Le Rejet de l’Egocentrisme
Le début de notre Paracha poursuit le sujet qui fermait la Paracha dernière. Les Béné-Israël s’étaient plaints auprès de Moché et de Aaron car depuis que ces derniers étaient intervenus devant Pharaon, le sort d'Israël s’était aggravé. Moché rapporta leur plainte devant D-ieu.
D-ieu dit alors à Moché : « J’ai entendu les complaintes des Béné-Israël…Je me suis souvenu de mon alliance…Je vous soustrairai de l’esclavage…Je vous délivrerai…Je vous affranchirai…Je vous délivrerai…Je vous prendrai comme peuple…Je vous conduirai au pays… » La Torah raconte, par la suite, les dix plaies que D-ieu envoya sur l’Egypte.
Comment ces phrases constituent-elles la réponse à l’interrogation de Moché ? Il semble, en fait, que l’exode ne pouvait prendre place qu’après que les Béné-Israël aient subi un durcissement de l’esclavage. Pourquoi devait-il en être ainsi ?

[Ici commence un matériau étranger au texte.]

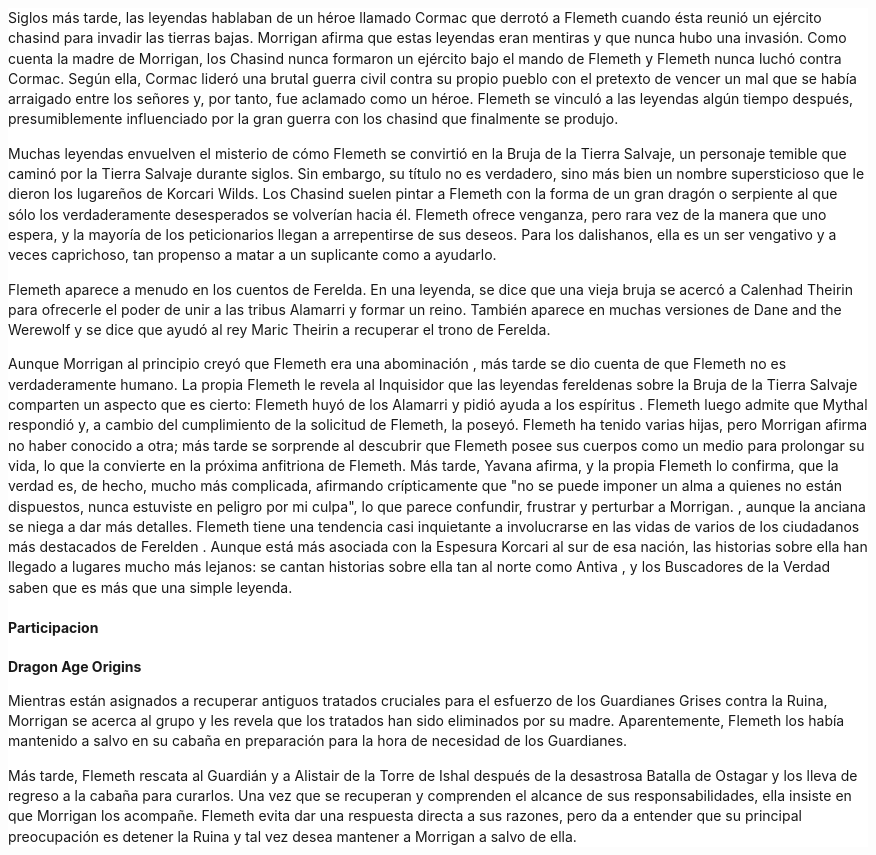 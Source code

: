 Siglos más tarde, las leyendas hablaban de un héroe llamado Cormac que derrotó a Flemeth cuando ésta reunió un ejército chasind para invadir las tierras bajas. Morrigan afirma que estas leyendas eran mentiras y que nunca hubo una invasión. Como cuenta la madre de Morrigan, los Chasind nunca formaron un ejército bajo el mando de Flemeth y Flemeth nunca luchó contra Cormac. Según ella, Cormac lideró una brutal guerra civil contra su propio pueblo con el pretexto de vencer un mal que se había arraigado entre los señores y, por tanto, fue aclamado como un héroe. Flemeth se vinculó a las leyendas algún tiempo después, presumiblemente influenciado por la gran guerra con los chasind que finalmente se produjo.

Muchas leyendas envuelven el misterio de cómo Flemeth se convirtió en la Bruja de la Tierra Salvaje, un personaje temible que caminó por la Tierra Salvaje durante siglos. Sin embargo, su título no es verdadero, sino más bien un nombre supersticioso que le dieron los lugareños de Korcari Wilds. Los Chasind suelen pintar a Flemeth con la forma de un gran dragón o serpiente al que sólo los verdaderamente desesperados se volverían hacia él. Flemeth ofrece venganza, pero rara vez de la manera que uno espera, y la mayoría de los peticionarios llegan a arrepentirse de sus deseos. Para los dalishanos, ella es un ser vengativo y a veces caprichoso, tan propenso a matar a un suplicante como a ayudarlo.

Flemeth aparece a menudo en los cuentos de Ferelda. En una leyenda, se dice que una vieja bruja se acercó a Calenhad Theirin para ofrecerle el poder de unir a las tribus Alamarri y formar un reino. También aparece en muchas versiones de Dane and the Werewolf y se dice que ayudó al rey Maric Theirin a recuperar el trono de Ferelda.

Aunque Morrigan al principio creyó que Flemeth era una abominación , más tarde se dio cuenta de que Flemeth no es verdaderamente humano. La propia Flemeth le revela al Inquisidor que las leyendas fereldenas sobre la Bruja de la Tierra Salvaje comparten un aspecto que es cierto: Flemeth huyó de los Alamarri y pidió ayuda a los espíritus . Flemeth luego admite que Mythal respondió y, a cambio del cumplimiento de la solicitud de Flemeth, la poseyó.
Flemeth ha tenido varias hijas, pero Morrigan afirma no haber conocido a otra; más tarde se sorprende al descubrir que Flemeth posee sus cuerpos como un medio para prolongar su vida, lo que la convierte en la próxima anfitriona de Flemeth.
Más tarde, Yavana afirma, y ​​la propia Flemeth lo confirma, que la verdad es, de hecho, mucho más complicada, afirmando crípticamente que "no se puede imponer un alma a quienes no están dispuestos, nunca estuviste en peligro por mi culpa", lo que parece confundir, frustrar y perturbar a Morrigan. , aunque la anciana se niega a dar más detalles.
Flemeth tiene una tendencia casi inquietante a involucrarse en las vidas de varios de los ciudadanos más destacados de Ferelden . Aunque está más asociada con la Espesura Korcari al sur de esa nación, las historias sobre ella han llegado a lugares mucho más lejanos: se cantan historias sobre ella tan al norte como Antiva , y los Buscadores de la Verdad saben que es más que una simple leyenda.

#### Participacion

**Dragon Age Origins**

Mientras están asignados a recuperar antiguos tratados cruciales para el esfuerzo de los Guardianes Grises contra la Ruina, Morrigan se acerca al grupo y les revela que los tratados han sido eliminados por su madre. Aparentemente, Flemeth los había mantenido a salvo en su cabaña en preparación para la hora de necesidad de los Guardianes.

Más tarde, Flemeth rescata al Guardián y a Alistair de la Torre de Ishal después de la desastrosa Batalla de Ostagar y los lleva de regreso a la cabaña para curarlos. Una vez que se recuperan y comprenden el alcance de sus responsabilidades, ella insiste en que Morrigan los acompañe. Flemeth evita dar una respuesta directa a sus razones, pero da a entender que su principal preocupación es detener la Ruina y tal vez desea mantener a Morrigan a salvo de ella.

L’exil en Egypte constitua la préparation à l’événement le plus déterminant de notre histoire : le Don de la Torah sur le Mont Sinaï. Les Juifs allaient – à partir de ce moment – appliquer les commandements de D-ieu et les observer en ayant pour seule motivation le fait que les Mitsvoth émanent de Sa volonté.

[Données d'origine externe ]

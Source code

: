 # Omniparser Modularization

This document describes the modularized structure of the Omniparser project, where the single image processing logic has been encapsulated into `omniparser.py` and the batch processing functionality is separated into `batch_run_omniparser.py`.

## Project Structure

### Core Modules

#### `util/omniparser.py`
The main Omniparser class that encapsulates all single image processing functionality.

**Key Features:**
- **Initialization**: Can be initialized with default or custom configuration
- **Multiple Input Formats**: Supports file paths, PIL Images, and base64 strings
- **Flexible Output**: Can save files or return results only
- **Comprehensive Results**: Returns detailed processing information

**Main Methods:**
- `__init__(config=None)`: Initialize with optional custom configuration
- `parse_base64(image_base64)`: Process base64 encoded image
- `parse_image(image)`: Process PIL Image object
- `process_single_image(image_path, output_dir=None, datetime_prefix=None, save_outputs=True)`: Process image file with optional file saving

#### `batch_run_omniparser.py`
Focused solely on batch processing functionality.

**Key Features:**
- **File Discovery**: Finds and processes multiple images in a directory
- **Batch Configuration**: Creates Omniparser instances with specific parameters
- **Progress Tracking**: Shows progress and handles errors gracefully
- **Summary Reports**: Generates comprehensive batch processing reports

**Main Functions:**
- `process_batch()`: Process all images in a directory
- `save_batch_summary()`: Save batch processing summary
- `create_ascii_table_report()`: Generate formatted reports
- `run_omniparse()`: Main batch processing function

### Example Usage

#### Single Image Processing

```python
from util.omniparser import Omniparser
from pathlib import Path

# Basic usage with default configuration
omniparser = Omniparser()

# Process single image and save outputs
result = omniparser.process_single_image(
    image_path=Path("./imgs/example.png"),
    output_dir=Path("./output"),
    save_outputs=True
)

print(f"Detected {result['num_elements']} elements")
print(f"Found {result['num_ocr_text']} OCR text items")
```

Ceci ne concerne pas seulement les Mitsvoth d’ordre irrationnel, les commandements rationnels doivent, eux aussi, être observés en ayant la même motivation. Car, il n’est pas difficile d’appliquer un acte irrationnel sans faire appel à l’intellect ou aux sentiments. Par contre, le fait d’observer les préceptes qui paraissent logiques seulement parce qu’ils sont des commandements Divins constitue une tache bien difficile. Les Béné-Israël ne pouvaient atteindre ce niveau qu’après le Don de la Torah.
Cette idée est aussi relative à l’étude de la Torah. En dépit du fait que la Torah doit être étudiée, comprise et saisie par l’intellect humain, elle n’en reste pas moins la Sagesse de D-ieu. Aussi, elle reste, dans son essence, transcendante même après qu’elle s’incarne dans le domaine de la rationalité.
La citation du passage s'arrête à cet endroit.